Discussions intensify over whether to keep US forces in Iraq past this year.

Updated: Apr 22, 2011, 15:56 PM IST

Baghdad: Iraq`s Prime Minister has told the top US military officer that Iraqi forces are able to maintain security in their own country, as discussions intensify over whether to keep any US forces in Iraq past this year.

Prime Minister Nouri al-Maliki made the remark during a late Thursday meeting with Admiral Mike Mullen, the chairman of the US joint chiefs of staff.

Mullen`s visit comes as US and Iraqi officials are trying to decide what, if any, US troop presence should remain in Iraq after the end of this year.

An agreement between both countries stipulates that all American forces are to leave by December 31.

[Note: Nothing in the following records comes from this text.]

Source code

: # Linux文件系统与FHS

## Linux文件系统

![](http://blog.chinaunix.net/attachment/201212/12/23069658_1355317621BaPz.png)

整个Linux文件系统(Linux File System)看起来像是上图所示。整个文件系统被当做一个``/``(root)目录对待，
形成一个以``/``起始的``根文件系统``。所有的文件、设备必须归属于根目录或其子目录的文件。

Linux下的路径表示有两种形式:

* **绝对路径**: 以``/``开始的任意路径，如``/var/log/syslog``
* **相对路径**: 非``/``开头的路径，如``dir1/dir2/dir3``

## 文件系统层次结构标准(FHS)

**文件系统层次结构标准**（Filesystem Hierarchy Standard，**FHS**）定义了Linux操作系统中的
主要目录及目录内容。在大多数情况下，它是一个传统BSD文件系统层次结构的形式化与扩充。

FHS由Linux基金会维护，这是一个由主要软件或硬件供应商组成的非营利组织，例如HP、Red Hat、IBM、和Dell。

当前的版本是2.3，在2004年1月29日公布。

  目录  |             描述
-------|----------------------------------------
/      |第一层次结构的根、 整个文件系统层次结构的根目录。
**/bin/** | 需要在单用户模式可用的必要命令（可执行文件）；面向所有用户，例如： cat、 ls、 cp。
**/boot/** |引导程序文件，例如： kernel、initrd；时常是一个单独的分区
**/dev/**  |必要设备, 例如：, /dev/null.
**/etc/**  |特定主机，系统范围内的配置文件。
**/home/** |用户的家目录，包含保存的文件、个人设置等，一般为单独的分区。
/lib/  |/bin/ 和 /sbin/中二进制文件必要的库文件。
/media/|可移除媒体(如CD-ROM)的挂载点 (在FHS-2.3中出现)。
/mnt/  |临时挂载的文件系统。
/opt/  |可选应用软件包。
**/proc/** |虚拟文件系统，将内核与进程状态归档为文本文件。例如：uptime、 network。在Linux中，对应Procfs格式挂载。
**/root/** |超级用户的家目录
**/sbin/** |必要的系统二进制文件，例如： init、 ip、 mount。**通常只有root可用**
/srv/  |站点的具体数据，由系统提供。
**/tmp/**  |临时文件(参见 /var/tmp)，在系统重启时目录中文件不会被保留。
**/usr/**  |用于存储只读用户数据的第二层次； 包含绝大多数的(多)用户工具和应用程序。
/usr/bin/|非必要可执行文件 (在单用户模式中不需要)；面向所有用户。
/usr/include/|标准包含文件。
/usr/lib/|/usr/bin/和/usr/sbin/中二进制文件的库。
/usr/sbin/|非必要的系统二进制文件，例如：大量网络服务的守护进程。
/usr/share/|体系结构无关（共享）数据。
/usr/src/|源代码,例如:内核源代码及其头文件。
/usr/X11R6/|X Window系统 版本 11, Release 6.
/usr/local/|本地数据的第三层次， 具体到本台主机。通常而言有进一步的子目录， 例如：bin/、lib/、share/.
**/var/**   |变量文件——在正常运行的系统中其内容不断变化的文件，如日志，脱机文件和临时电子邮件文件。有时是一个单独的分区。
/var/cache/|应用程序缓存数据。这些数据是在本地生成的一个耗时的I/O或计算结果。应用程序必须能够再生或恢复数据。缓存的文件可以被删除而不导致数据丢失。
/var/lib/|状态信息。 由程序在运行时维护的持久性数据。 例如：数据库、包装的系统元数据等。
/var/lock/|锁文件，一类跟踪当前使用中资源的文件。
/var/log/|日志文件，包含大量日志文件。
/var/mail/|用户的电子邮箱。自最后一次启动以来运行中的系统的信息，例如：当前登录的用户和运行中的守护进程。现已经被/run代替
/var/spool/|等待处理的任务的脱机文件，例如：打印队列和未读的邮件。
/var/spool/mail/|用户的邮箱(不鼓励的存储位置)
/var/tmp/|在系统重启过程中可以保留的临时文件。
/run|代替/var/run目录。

"The military and the security forces have become able to take the responsibility, to maintain the security and to work with professionalism and patriotism. We will continue to enhance our combat abilities and capabilities while equipping (forces) with the latest weapons and equipment," the Premier told Mullen, according to a statement released on the Prime Minister`s website.

US officials have said repeatedly that they would consider having American forces in Iraq past the year-end date but only if the Iraqis asked. Privately, many Iraqi officials say they are worried about what will happen in Iraq after the US withdrawals but publicly they maintain that all American forces will leave as scheduled.

Asking American forces to stay past 2011 would be politically risky for al-Maliki, whose closest allies in government are the virulently anti-American followers of Muqtada al-Sadr. The Shi’ite cleric, who spends much of his time in neighbouring Iran, has threatened violence if American troops stay in Iraq.

But military officials say Iraq still needs assistance protecting its airspace and with intelligence gathering.

In his statement, al-Maliki emphasised that he would like to continue cooperation with the US in the fields of training and armaments.

Mullen`s visit comes on the heels of earlier trips by US Secretary of Defence Robert Gates, Speaker of the House John Boehner and Chief of Staff of the Army General Martin Dempsey.